» The problem
Output nothing but the lines from the first line of the entries to the line with "### 3. Bytecode", inclusive, exactly as they read.

» Data in this exercise
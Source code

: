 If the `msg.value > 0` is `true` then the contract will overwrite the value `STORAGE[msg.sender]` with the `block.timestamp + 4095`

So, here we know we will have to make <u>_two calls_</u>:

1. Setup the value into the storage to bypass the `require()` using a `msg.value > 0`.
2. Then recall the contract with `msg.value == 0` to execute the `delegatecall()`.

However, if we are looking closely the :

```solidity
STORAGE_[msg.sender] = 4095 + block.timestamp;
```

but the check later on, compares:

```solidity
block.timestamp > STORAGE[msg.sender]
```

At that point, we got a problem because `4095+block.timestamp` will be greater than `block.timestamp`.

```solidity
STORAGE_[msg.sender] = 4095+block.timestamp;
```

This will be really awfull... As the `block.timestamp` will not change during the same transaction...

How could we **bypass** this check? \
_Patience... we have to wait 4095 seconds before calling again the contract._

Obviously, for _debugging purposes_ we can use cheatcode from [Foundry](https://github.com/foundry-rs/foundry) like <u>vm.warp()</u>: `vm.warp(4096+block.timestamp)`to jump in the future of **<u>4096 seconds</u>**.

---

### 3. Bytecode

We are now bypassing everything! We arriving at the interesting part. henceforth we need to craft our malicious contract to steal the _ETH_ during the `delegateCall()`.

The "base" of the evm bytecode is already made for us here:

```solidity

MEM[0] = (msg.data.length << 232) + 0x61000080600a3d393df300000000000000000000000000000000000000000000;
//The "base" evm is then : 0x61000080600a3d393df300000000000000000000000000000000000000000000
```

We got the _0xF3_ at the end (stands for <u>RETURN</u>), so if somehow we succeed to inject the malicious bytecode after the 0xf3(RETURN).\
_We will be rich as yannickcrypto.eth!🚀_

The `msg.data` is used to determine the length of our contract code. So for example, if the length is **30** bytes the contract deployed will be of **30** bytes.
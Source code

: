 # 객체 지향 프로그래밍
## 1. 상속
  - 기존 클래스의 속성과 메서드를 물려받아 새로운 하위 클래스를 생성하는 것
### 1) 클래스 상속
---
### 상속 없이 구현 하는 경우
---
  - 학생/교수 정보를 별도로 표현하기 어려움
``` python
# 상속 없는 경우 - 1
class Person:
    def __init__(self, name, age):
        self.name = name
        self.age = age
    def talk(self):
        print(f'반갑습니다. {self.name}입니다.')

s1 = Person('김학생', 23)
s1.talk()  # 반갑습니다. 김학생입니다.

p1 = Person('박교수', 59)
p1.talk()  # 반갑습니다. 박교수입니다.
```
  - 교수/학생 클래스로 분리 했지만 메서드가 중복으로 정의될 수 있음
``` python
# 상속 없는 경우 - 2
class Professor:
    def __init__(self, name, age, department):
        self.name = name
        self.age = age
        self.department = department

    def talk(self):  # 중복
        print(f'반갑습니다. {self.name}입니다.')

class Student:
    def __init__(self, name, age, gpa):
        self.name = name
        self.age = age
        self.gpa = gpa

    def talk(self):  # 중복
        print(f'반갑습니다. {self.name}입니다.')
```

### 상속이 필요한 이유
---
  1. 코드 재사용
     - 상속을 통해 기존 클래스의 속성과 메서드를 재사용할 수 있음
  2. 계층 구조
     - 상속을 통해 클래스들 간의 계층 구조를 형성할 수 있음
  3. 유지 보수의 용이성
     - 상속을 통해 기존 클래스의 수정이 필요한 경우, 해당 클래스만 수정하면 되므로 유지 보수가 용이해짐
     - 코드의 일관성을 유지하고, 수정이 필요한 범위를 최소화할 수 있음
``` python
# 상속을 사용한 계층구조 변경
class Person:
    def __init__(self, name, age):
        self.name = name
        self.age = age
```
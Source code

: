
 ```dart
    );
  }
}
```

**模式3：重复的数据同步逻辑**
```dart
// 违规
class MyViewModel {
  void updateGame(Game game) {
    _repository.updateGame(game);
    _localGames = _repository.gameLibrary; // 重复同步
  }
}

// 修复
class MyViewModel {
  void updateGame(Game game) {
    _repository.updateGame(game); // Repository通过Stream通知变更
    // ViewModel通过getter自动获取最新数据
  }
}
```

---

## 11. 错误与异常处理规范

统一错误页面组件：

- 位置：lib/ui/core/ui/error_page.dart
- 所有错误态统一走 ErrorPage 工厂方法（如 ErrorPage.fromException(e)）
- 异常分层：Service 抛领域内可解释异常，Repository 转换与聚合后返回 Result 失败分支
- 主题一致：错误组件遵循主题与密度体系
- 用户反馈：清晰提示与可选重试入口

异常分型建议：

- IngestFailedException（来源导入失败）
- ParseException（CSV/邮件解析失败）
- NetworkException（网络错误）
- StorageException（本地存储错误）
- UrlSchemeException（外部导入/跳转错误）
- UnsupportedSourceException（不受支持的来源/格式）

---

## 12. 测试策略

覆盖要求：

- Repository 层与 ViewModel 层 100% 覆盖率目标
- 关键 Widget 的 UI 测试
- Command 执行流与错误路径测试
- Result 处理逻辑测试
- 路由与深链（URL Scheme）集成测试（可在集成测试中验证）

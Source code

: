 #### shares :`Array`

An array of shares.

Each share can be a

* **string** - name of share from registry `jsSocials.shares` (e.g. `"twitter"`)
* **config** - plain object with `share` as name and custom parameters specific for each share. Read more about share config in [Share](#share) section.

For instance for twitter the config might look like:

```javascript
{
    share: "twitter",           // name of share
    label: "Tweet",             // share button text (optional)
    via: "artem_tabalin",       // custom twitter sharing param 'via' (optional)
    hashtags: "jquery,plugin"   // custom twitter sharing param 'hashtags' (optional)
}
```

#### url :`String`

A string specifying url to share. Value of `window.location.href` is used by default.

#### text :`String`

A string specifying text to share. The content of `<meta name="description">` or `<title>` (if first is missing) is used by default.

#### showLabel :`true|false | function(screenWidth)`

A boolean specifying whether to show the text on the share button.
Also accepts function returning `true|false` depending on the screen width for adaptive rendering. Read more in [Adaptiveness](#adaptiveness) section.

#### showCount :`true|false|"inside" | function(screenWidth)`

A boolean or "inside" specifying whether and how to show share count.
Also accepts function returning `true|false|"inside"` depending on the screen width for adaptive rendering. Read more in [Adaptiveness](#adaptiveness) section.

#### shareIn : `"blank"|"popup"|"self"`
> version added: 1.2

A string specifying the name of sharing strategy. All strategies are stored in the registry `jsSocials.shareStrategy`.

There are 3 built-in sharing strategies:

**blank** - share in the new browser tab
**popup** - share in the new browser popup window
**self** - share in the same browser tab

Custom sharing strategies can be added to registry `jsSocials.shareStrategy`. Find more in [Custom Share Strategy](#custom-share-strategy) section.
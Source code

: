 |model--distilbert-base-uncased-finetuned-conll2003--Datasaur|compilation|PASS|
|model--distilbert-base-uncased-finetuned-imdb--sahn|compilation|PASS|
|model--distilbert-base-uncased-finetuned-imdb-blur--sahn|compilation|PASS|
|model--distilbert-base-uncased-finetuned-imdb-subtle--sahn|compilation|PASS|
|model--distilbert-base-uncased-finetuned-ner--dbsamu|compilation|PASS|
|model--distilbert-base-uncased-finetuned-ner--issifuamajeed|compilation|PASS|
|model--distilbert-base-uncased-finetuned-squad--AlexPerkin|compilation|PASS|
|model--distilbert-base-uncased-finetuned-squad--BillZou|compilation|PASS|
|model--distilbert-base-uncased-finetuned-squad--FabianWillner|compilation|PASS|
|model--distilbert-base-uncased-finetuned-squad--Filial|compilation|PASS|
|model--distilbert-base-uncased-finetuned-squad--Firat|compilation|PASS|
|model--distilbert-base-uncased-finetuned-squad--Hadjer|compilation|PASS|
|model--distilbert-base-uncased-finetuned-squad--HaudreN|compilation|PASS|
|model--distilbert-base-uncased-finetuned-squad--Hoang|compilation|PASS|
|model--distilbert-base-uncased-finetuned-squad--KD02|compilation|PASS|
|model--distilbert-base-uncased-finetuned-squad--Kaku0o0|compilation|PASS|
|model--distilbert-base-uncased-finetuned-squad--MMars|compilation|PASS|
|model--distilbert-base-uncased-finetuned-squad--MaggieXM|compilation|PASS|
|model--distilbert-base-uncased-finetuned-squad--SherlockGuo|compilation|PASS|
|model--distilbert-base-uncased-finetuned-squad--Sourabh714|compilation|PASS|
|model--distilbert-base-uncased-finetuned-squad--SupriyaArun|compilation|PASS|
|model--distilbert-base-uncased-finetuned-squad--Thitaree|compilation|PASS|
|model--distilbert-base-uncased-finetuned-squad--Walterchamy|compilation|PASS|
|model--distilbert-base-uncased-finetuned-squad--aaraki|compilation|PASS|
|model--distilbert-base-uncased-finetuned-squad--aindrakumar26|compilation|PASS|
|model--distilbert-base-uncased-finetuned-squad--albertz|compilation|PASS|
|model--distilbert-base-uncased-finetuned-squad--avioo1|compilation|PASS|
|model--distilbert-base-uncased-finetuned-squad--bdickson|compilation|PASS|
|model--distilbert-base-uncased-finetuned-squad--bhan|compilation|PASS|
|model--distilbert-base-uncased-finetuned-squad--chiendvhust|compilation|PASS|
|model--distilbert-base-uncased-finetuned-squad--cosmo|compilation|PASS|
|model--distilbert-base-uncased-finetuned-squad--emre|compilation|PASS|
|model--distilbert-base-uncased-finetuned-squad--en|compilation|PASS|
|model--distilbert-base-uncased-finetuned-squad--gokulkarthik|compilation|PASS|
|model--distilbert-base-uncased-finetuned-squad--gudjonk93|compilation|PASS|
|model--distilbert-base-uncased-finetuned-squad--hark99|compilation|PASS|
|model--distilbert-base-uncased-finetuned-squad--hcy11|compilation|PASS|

» Written solution
Source code

: If the `msg.value > 0` is `true` then the contract will overwrite the value `STORAGE[msg.sender]` with the `block.timestamp + 4095`

So, here we know we will have to make <u>_two calls_</u>:

1. Setup the value into the storage to bypass the `require()` using a `msg.value > 0`.
2. Then recall the contract with `msg.value == 0` to execute the `delegatecall()`.

However, if we are looking closely the :

```solidity
STORAGE_[msg.sender] = 4095 + block.timestamp;
```

but the check later on, compares:

```solidity
block.timestamp > STORAGE[msg.sender]
```

At that point, we got a problem because `4095+block.timestamp` will be greater than `block.timestamp`.

```solidity
STORAGE_[msg.sender] = 4095+block.timestamp;
```

This will be really awfull... As the `block.timestamp` will not change during the same transaction...

How could we **bypass** this check? \
_Patience... we have to wait 4095 seconds before calling again the contract._

Obviously, for _debugging purposes_ we can use cheatcode from [Foundry](https://github.com/foundry-rs/foundry) like <u>vm.warp()</u>: `vm.warp(4096+block.timestamp)`to jump in the future of **<u>4096 seconds</u>**.

---

### 3. Bytecode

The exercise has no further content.